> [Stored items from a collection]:
▼
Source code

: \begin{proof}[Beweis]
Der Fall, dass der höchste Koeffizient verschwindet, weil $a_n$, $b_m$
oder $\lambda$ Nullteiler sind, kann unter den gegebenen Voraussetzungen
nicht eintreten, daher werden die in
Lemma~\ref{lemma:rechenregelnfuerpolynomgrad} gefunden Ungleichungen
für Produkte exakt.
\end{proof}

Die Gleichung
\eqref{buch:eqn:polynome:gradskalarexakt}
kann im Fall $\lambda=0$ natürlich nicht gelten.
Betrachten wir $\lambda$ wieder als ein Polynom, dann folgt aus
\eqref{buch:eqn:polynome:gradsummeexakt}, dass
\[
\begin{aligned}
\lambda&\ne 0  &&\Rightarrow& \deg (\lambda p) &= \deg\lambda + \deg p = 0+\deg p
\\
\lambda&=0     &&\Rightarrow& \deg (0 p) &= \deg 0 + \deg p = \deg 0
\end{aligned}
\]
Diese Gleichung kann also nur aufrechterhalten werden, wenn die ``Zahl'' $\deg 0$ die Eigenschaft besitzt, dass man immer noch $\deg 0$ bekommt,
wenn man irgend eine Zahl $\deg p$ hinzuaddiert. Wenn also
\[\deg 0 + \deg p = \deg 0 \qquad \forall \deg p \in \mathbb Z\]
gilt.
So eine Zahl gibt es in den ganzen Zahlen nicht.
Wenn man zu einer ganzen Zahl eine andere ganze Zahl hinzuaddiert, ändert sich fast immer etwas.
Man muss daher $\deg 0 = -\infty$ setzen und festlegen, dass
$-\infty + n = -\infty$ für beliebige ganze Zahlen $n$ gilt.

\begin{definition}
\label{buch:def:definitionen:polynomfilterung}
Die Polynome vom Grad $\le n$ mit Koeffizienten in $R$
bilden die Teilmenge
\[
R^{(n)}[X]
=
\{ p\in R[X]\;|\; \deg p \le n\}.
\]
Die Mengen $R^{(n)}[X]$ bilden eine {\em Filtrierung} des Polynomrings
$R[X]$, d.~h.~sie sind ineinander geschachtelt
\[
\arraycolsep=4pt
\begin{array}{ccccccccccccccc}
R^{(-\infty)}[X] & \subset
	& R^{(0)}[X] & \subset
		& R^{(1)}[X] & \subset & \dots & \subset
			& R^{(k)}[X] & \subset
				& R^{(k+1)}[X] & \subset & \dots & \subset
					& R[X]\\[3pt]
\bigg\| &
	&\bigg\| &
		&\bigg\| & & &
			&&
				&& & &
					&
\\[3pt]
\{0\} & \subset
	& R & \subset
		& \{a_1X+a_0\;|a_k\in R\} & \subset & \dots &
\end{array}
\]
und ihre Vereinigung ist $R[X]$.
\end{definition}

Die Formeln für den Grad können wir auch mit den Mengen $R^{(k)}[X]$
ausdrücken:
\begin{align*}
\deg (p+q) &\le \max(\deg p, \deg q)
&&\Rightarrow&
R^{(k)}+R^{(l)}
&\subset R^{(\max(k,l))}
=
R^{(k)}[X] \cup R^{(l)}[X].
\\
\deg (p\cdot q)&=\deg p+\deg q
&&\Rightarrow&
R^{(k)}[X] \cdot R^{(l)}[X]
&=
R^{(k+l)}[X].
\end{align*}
▲
▼
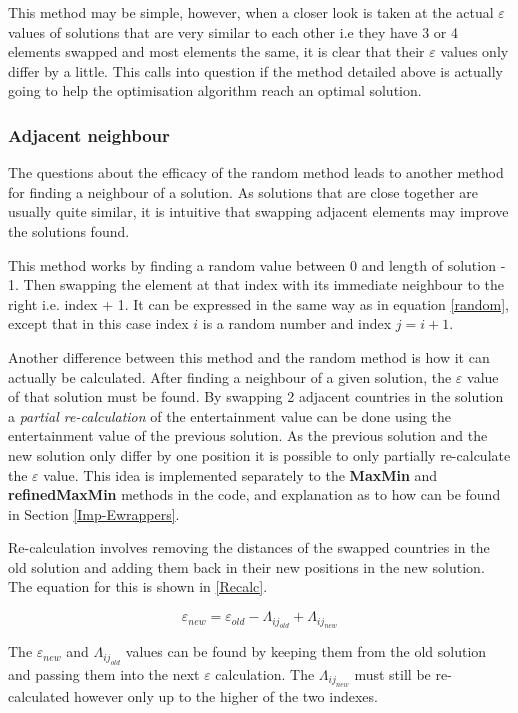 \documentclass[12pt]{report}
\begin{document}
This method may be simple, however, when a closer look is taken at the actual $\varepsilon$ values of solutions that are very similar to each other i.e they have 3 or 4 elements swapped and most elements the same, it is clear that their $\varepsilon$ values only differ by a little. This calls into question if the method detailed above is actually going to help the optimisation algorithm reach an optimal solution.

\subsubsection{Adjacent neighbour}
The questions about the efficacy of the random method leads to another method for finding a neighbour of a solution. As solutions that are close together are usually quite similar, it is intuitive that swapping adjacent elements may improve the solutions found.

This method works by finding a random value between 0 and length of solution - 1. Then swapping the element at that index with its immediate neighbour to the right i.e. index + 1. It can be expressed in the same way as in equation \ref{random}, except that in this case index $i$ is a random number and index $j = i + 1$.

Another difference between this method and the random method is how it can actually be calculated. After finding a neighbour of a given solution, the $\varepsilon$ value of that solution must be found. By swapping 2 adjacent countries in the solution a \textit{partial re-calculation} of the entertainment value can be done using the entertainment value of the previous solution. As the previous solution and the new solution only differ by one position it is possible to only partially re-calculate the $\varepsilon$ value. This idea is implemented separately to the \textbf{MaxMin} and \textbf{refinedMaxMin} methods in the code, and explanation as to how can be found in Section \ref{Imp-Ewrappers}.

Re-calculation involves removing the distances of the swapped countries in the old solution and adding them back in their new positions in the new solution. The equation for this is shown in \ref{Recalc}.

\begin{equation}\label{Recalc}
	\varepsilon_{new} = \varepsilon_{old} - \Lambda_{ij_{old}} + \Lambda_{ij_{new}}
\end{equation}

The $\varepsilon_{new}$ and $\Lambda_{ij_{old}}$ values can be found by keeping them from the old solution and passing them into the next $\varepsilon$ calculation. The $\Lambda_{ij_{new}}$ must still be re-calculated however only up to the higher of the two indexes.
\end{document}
▲
> [Task requirements]: Copy each line above that has the word "daher".

> [Exercise answer]:
nicht eintreten, daher werden die in
Man muss daher $\deg 0 = -\infty$ setzen und festlegen, dass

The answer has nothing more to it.